Maltese judge (born 1961)

Eugène Buttigieg (born 1961) is a Maltese judge on the General Court of the European Union. He is also a legal scholar specialising in European Union law, with a particular focus on consumer protection and EU judicial structures.

Alongside his academic work, Buttigieg has held various professional roles within the Maltese public administration, including service as a senior legal officer at the Ministry of Foreign Affairs and later as a legal consultant to the Consumer and Competition Division, reflecting his long-standing engagement with European and consumer law.

==Career==

Buttigieg has served as an associate professor within the Department of European and Comparative Law at the University of Malta, where his teaching and research have centred on European Union law and consumer protection. He has also been affiliated with international research institutions, including the British Institute of International and Comparative Law in London, where he acted as a Visiting Fellow in European law.
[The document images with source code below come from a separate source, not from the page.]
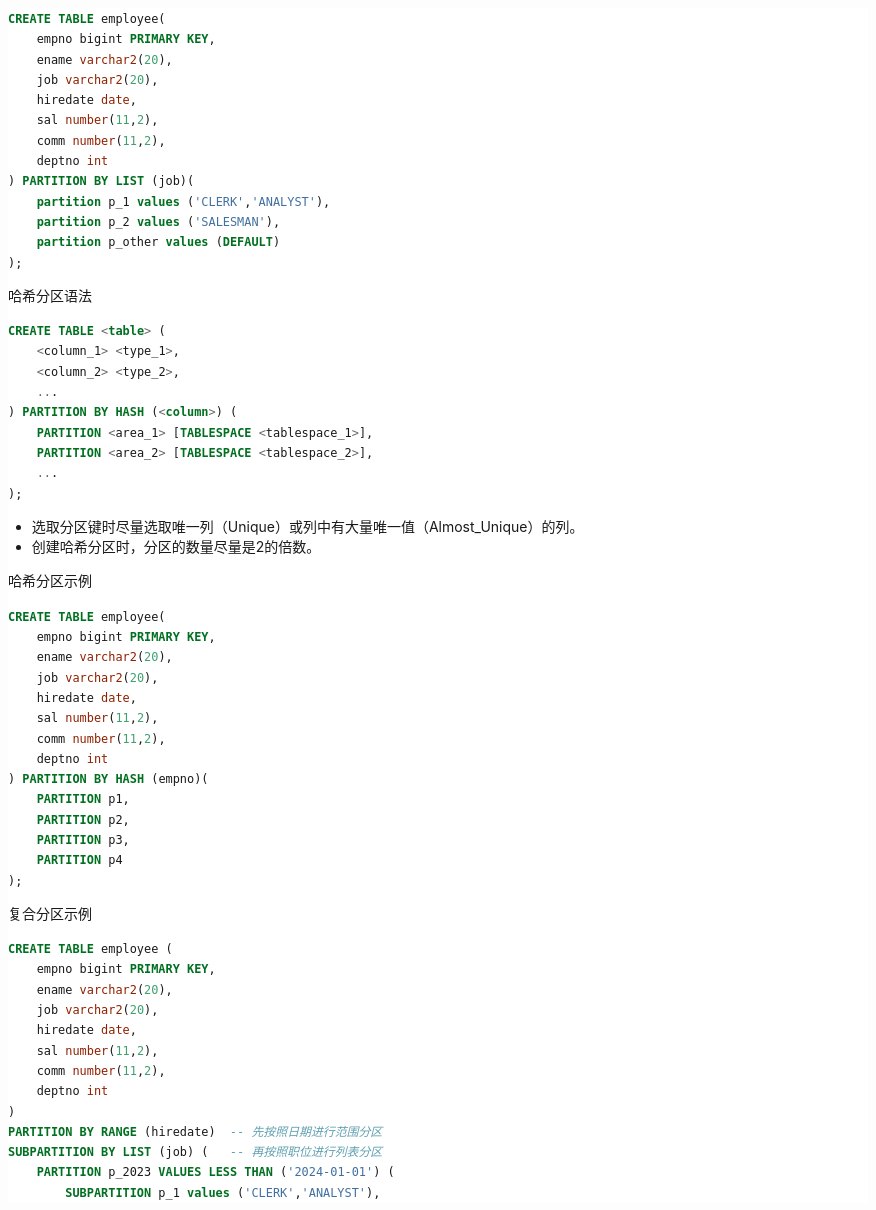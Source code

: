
```sql
CREATE TABLE employee(
    empno bigint PRIMARY KEY,
    ename varchar2(20),
    job varchar2(20),
    hiredate date,
    sal number(11,2),
    comm number(11,2),
    deptno int
) PARTITION BY LIST (job)(
    partition p_1 values ('CLERK','ANALYST'),
    partition p_2 values ('SALESMAN'),
    partition p_other values (DEFAULT)
);
```

哈希分区语法

```sql
CREATE TABLE <table> (
    <column_1> <type_1>,
    <column_2> <type_2>,
    ...
) PARTITION BY HASH (<column>) (
    PARTITION <area_1> [TABLESPACE <tablespace_1>],
    PARTITION <area_2> [TABLESPACE <tablespace_2>],
    ...
);
```

* 选取分区键时尽量选取唯一列（Unique）或列中有大量唯一值（Almost_Unique）的列。
* 创建哈希分区时，分区的数量尽量是2的倍数。

哈希分区示例

```sql
CREATE TABLE employee(
    empno bigint PRIMARY KEY,
    ename varchar2(20),
    job varchar2(20),
    hiredate date,
    sal number(11,2),
    comm number(11,2),
    deptno int
) PARTITION BY HASH (empno)(
    PARTITION p1,
    PARTITION p2,
    PARTITION p3,
    PARTITION p4
);
```

复合分区示例

```sql
CREATE TABLE employee (
    empno bigint PRIMARY KEY,
    ename varchar2(20),
    job varchar2(20),
    hiredate date,
    sal number(11,2),
    comm number(11,2),
    deptno int
)
PARTITION BY RANGE (hiredate)  -- 先按照日期进行范围分区 
SUBPARTITION BY LIST (job) (   -- 再按照职位进行列表分区
    PARTITION p_2023 VALUES LESS THAN ('2024-01-01') (
        SUBPARTITION p_1 values ('CLERK','ANALYST'),
```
In 2012, the Maltese government nominated Buttigieg to serve as a judge at the General Court of the European Union, part of the Court of Justice of the European Union. The nomination followed the retirement of Judge Ena Cremona and the rejection of an earlier Maltese candidate, highlighting the challenges faced by member states in meeting the court’s stringent selection criteria.

Judicial appointments to the General Court are subject to assessment by an independent panel of former judges and senior experts in EU law, and national nominations require formal vetting before confirmation. Contemporary reporting noted that the limited pool of candidates with extensive expertise in European Union law complicated Malta’s efforts to secure a successor to the retiring judge.

==Publications==

Buttigieg has contributed to legal scholarship through editorial work in the field of European consumer law. He is the editor of Rights and Remedies for the Consumer in the European Union, a volume that brings together contributions from leading European academics and legal practitioners specialising in consumer protection law.

The book examines remedies for unfair contract terms, enforcement mechanisms for consumer rights, redress for unfair commercial practices, consumer protection in financial services, and the role of alternative dispute resolution. It also addresses sector-specific issues such as consumer rights in online transactions and package travel within the European Union.